Did you hear the one about Jesus turning water into wine? Jesus’ mother asks him to help save a groom from the embarrassment (and potential lawsuits from disgruntled guests!) for running out of wine before the party was over. Jesus, in a quiet, hardly-noticed way, provides. (John 2:1-11)
Modern ears, rendered skeptical by science, hear that story and respond, ‘Really? This sounds just like some ancient Greek myth about their god of wine.’
But, in our less skeptical moments; in our more faith-filled moments, I wonder if we want this story to be true. We want to see it as the new reality, because deep down, we dare to dream and hope that there will be a day when none will be in want, when all will be invited to the Party. (You should stop here and read Amos 9:13-14)
Jesus is at the party, and he is just doing that which God does every year, but in a super-sped up way. We see it with every glass of wine, but, like the guests at that wedding in Cana, we don’t see the Maker. So, if when you read about Jesus turning water into wine your response is ‘balderdash’, perhaps the problem lies not in the story but in your eyes.

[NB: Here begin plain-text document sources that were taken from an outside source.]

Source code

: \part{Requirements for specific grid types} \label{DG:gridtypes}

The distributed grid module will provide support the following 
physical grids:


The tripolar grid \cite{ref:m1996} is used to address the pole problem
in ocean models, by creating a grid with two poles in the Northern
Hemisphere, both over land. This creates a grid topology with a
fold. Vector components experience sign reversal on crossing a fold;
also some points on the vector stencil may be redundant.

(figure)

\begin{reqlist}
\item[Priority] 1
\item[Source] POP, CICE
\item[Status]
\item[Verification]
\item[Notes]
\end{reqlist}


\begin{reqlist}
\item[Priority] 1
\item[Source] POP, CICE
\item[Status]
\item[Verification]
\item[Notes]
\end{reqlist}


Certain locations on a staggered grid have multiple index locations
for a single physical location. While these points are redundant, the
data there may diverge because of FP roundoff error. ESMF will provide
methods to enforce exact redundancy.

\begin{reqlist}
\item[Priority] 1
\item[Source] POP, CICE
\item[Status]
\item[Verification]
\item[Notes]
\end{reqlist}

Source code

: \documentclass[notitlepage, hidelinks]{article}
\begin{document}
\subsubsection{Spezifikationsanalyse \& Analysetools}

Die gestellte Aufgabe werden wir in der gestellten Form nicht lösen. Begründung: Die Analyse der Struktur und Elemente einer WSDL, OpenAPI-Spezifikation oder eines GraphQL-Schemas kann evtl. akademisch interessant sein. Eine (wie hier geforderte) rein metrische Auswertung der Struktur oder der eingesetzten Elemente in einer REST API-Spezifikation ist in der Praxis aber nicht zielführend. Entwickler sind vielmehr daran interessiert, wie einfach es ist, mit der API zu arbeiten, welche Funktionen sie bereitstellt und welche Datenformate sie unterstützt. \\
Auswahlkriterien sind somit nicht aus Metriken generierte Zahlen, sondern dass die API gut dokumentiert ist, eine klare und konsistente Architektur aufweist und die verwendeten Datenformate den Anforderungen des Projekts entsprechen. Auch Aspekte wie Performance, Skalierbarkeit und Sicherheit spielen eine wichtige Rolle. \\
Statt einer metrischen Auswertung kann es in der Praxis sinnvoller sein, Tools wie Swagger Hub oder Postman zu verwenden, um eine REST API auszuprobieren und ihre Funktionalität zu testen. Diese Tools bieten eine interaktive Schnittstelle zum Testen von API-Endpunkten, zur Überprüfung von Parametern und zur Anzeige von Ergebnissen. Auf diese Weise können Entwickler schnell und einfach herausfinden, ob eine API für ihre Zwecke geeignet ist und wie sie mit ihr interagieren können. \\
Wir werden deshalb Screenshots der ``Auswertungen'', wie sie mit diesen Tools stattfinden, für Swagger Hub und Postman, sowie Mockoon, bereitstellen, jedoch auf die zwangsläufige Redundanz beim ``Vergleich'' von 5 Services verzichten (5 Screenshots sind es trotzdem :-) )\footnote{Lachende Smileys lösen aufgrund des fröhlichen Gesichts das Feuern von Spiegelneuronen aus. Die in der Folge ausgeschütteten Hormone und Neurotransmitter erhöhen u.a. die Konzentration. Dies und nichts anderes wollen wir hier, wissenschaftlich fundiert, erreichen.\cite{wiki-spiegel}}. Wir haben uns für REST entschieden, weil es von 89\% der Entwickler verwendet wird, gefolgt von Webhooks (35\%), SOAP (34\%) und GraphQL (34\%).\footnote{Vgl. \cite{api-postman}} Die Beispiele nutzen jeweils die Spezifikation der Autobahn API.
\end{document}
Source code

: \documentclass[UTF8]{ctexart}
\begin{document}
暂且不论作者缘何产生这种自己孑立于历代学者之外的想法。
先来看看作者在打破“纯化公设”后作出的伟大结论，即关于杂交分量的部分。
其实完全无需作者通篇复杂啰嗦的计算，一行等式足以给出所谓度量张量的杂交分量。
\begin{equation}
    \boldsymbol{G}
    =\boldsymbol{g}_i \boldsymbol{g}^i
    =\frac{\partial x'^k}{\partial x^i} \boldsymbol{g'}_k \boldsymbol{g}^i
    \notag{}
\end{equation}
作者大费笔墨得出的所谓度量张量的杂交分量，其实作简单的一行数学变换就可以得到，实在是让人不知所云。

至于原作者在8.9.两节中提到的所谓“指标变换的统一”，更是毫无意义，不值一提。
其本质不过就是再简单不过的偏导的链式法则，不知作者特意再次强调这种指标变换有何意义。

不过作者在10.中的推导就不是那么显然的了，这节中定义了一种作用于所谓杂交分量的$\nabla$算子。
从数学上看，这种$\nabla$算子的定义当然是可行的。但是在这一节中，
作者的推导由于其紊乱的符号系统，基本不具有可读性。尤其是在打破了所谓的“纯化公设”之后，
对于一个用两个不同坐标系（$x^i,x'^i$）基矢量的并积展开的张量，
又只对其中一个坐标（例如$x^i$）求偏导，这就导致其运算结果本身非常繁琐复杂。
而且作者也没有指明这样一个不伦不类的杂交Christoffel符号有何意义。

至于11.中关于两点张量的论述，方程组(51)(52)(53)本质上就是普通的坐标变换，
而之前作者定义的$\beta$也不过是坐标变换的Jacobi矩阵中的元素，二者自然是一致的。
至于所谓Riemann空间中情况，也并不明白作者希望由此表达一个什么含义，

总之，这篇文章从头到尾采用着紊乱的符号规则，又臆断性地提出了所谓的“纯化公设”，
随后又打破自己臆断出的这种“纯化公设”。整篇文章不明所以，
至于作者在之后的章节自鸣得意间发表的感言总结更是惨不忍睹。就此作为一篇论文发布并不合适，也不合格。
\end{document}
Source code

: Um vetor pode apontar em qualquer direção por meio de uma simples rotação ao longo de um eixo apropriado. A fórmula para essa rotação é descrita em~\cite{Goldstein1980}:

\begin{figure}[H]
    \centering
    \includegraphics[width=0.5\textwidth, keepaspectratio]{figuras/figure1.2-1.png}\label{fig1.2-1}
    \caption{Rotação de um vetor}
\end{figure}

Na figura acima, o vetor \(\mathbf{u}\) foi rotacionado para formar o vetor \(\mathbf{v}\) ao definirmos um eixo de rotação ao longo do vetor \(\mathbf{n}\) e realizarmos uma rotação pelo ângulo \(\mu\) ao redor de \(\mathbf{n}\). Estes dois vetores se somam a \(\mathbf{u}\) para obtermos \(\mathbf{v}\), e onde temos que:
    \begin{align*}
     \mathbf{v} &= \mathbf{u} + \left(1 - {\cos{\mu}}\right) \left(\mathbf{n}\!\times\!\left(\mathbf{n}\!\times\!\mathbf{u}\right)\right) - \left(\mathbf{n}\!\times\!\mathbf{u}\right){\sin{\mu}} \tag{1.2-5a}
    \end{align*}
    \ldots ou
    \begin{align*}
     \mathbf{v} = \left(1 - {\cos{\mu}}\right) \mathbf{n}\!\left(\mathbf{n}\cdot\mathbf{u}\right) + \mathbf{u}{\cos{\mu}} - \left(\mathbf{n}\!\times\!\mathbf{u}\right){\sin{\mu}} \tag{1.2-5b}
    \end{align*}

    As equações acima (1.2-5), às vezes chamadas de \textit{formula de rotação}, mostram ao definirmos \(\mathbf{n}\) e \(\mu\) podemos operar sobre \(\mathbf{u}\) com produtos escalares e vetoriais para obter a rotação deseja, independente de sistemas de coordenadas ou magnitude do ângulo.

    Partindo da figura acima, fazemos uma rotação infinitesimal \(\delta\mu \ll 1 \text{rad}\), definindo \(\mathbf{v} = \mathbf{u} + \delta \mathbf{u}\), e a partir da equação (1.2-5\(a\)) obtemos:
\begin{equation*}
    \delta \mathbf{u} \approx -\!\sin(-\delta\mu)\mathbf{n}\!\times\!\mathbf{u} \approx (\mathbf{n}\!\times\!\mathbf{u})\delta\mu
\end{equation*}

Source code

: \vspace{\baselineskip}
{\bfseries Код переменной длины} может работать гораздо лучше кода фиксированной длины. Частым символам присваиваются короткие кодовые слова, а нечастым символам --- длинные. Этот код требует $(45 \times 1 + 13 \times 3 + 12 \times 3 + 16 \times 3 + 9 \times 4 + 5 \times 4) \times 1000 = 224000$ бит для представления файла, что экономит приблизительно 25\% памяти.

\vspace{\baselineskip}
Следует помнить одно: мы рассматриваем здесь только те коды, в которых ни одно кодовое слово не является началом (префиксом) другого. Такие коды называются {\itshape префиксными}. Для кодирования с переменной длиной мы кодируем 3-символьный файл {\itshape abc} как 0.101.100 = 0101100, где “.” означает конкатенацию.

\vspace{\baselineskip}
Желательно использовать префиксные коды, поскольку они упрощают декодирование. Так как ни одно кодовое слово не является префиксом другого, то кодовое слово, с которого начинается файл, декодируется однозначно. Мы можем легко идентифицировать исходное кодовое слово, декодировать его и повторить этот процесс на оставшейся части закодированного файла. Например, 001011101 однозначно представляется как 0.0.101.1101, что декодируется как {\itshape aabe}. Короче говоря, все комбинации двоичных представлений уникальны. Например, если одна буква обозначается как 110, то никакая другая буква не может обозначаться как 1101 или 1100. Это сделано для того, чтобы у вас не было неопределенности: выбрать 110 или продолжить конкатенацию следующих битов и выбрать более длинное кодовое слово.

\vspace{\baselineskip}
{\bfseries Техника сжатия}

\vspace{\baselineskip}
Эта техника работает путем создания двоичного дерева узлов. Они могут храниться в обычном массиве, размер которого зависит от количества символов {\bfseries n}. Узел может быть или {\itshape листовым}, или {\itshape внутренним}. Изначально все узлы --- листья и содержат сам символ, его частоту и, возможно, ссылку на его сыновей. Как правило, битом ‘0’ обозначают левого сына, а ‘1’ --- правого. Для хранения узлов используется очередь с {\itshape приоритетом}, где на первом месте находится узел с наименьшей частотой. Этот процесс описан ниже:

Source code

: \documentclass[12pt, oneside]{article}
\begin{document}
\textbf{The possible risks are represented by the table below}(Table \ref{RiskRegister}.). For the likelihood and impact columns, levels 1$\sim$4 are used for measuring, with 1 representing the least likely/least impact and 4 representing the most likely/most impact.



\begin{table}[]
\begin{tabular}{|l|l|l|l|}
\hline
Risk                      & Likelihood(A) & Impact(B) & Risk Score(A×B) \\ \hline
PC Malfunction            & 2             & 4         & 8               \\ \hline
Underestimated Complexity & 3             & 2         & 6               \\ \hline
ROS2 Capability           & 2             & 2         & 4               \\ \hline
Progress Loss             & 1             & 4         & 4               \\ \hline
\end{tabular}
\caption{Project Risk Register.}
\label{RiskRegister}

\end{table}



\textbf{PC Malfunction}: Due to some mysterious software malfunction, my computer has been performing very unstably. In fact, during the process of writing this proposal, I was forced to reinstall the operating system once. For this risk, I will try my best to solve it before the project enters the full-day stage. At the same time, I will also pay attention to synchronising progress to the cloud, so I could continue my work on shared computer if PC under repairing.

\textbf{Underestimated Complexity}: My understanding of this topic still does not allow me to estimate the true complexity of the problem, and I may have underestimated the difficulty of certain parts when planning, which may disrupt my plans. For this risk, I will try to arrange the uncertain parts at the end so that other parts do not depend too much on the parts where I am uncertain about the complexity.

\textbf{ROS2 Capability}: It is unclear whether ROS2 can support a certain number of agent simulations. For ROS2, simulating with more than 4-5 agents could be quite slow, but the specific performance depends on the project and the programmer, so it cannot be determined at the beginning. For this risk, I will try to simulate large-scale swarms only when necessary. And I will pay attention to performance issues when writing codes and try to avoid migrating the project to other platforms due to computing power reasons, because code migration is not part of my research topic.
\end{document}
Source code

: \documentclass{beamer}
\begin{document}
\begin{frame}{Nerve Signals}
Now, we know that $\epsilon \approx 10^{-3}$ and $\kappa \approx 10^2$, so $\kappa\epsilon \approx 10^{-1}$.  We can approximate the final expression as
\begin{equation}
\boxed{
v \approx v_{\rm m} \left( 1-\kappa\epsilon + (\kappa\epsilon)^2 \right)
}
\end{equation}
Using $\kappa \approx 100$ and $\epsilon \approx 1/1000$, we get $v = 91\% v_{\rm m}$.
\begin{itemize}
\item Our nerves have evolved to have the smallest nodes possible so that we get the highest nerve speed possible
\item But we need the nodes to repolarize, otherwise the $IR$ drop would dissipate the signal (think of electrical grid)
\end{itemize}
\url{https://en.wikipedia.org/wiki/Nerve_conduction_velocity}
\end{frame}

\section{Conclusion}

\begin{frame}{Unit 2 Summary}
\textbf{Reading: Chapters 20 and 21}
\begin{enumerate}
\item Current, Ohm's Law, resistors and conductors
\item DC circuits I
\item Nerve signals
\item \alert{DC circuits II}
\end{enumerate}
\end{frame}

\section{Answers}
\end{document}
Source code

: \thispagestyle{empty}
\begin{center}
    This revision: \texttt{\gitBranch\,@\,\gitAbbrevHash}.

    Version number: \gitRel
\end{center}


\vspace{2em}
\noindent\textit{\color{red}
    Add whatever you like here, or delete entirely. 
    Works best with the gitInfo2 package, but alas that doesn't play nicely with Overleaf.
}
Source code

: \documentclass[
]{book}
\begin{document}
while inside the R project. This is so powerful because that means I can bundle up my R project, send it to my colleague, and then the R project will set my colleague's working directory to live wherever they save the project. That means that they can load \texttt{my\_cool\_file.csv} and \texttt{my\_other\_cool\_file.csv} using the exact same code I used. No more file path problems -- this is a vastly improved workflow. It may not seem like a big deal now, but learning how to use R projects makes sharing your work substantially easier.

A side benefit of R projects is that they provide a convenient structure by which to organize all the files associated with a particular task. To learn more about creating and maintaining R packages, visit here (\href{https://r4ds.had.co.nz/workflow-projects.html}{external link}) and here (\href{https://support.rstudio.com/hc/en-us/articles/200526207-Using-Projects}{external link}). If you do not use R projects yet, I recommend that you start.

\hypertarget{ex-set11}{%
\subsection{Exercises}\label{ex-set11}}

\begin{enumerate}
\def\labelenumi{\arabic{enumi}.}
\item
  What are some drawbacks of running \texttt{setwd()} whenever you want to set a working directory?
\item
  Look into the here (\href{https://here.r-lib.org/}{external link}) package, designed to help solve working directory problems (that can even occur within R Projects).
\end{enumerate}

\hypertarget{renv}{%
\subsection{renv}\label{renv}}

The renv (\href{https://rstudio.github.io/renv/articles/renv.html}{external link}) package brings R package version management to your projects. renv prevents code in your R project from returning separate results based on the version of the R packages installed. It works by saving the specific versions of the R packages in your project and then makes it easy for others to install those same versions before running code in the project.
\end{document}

“God creates the vine and teaches it to draw up water by its roots and, with the aid of the sun, to turn that water into a juice which will ferment and take on certain qualities. Thus every year, from Noah’s time till ours, God turns water into wine. That, men fail to see. Either like the Pagans they refer the process to some finite spirit, Bacchus or Dionysus: or else, like the moderns, they attribute real and ultimate causality to the chemical and other material phenomena which are all that our senses can discover in it. But when Christ at Cana makes water into wine, the mask is off’ (John 5:19). The miracle has only half its effect if it only convinces us that Christ is God: it will have its full effect if whenever we see a vineyard or drink a glass of wine we remember that here works He who sat at the wedding party in Cana.”